Goal of the exercise: Among the records below, one line contains "## Técnicas Utilizadas 🛠️"; copy that line and all that follow it, exactly as written.

Records for this exercise:

________________

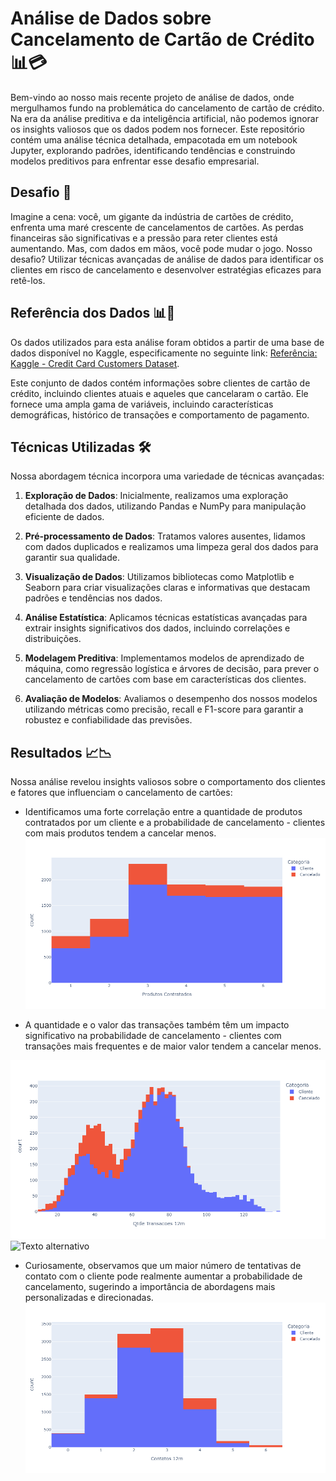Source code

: 
# Análise de Dados sobre Cancelamento de Cartão de Crédito 📊💳

Bem-vindo ao nosso mais recente projeto de análise de dados, onde mergulhamos fundo na problemática do cancelamento de cartão de crédito. Na era da análise preditiva e da inteligência artificial, não podemos ignorar os insights valiosos que os dados podem nos fornecer. Este repositório contém uma análise técnica detalhada, empacotada em um notebook Jupyter, explorando padrões, identificando tendências e construindo modelos preditivos para enfrentar esse desafio empresarial.

## Desafio 🎯

Imagine a cena: você, um gigante da indústria de cartões de crédito, enfrenta uma maré crescente de cancelamentos de cartões. As perdas financeiras são significativas e a pressão para reter clientes está aumentando. Mas, com dados em mãos, você pode mudar o jogo. Nosso desafio? Utilizar técnicas avançadas de análise de dados para identificar os clientes em risco de cancelamento e desenvolver estratégias eficazes para retê-los.

## Referência dos Dados 📊💾

Os dados utilizados para esta análise foram obtidos a partir de uma base de dados disponível no Kaggle, especificamente no seguinte link: [Referência: Kaggle - Credit Card Customers Dataset](https://www.kaggle.com/sakshigoyal7/credit-card-customers).

Este conjunto de dados contém informações sobre clientes de cartão de crédito, incluindo clientes atuais e aqueles que cancelaram o cartão. Ele fornece uma ampla gama de variáveis, incluindo características demográficas, histórico de transações e comportamento de pagamento.


## Técnicas Utilizadas 🛠️

Nossa abordagem técnica incorpora uma variedade de técnicas avançadas:

1. **Exploração de Dados**: Inicialmente, realizamos uma exploração detalhada dos dados, utilizando Pandas e NumPy para manipulação eficiente de dados.

2. **Pré-processamento de Dados**: Tratamos valores ausentes, lidamos com dados duplicados e realizamos uma limpeza geral dos dados para garantir sua qualidade.

3. **Visualização de Dados**: Utilizamos bibliotecas como Matplotlib e Seaborn para criar visualizações claras e informativas que destacam padrões e tendências nos dados.

4. **Análise Estatística**: Aplicamos técnicas estatísticas avançadas para extrair insights significativos dos dados, incluindo correlações e distribuições.

5. **Modelagem Preditiva**: Implementamos modelos de aprendizado de máquina, como regressão logística e árvores de decisão, para prever o cancelamento de cartões com base em características dos clientes.

6. **Avaliação de Modelos**: Avaliamos o desempenho dos nossos modelos utilizando métricas como precisão, recall e F1-score para garantir a robustez e confiabilidade das previsões.

## Resultados 📈📉

Nossa análise revelou insights valiosos sobre o comportamento dos clientes e fatores que influenciam o cancelamento de cartões:

- Identificamos uma forte correlação entre a quantidade de produtos contratados por um cliente e a probabilidade de cancelamento - clientes com mais produtos tendem a cancelar menos.
![Texto alternativo](ProdutosContratados.png)



- A quantidade e o valor das transações também têm um impacto significativo na probabilidade de cancelamento - clientes com transações mais frequentes e de maior valor tendem a cancelar menos.

![Texto alternativo](QuantidadedeTransação.png)
![Texto alternativo](ValoresdeTransação.png)


- Curiosamente, observamos que um maior número de tentativas de contato com o cliente pode realmente aumentar a probabilidade de cancelamento, sugerindo a importância de abordagens mais personalizadas e direcionadas.
![Texto alternativo](Contatos.png)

________________

Answer below:
## Técnicas Utilizadas 🛠️

Nossa abordagem técnica incorpora uma variedade de técnicas avançadas:

1. **Exploração de Dados**: Inicialmente, realizamos uma exploração detalhada dos dados, utilizando Pandas e NumPy para manipulação eficiente de dados.

2. **Pré-processamento de Dados**: Tratamos valores ausentes, lidamos com dados duplicados e realizamos uma limpeza geral dos dados para garantir sua qualidade.

3. **Visualização de Dados**: Utilizamos bibliotecas como Matplotlib e Seaborn para criar visualizações claras e informativas que destacam padrões e tendências nos dados.

4. **Análise Estatística**: Aplicamos técnicas estatísticas avançadas para extrair insights significativos dos dados, incluindo correlações e distribuições.

5. **Modelagem Preditiva**: Implementamos modelos de aprendizado de máquina, como regressão logística e árvores de decisão, para prever o cancelamento de cartões com base em características dos clientes.

6. **Avaliação de Modelos**: Avaliamos o desempenho dos nossos modelos utilizando métricas como precisão, recall e F1-score para garantir a robustez e confiabilidade das previsões.

## Resultados 📈📉

Nossa análise revelou insights valiosos sobre o comportamento dos clientes e fatores que influenciam o cancelamento de cartões:

- Identificamos uma forte correlação entre a quantidade de produtos contratados por um cliente e a probabilidade de cancelamento - clientes com mais produtos tendem a cancelar menos.
![Texto alternativo](ProdutosContratados.png)



- A quantidade e o valor das transações também têm um impacto significativo na probabilidade de cancelamento - clientes com transações mais frequentes e de maior valor tendem a cancelar menos.

![Texto alternativo](QuantidadedeTransação.png)
![Texto alternativo](ValoresdeTransação.png)


- Curiosamente, observamos que um maior número de tentativas de contato com o cliente pode realmente aumentar a probabilidade de cancelamento, sugerindo a importância de abordagens mais personalizadas e direcionadas.
![Texto alternativo](Contatos.png)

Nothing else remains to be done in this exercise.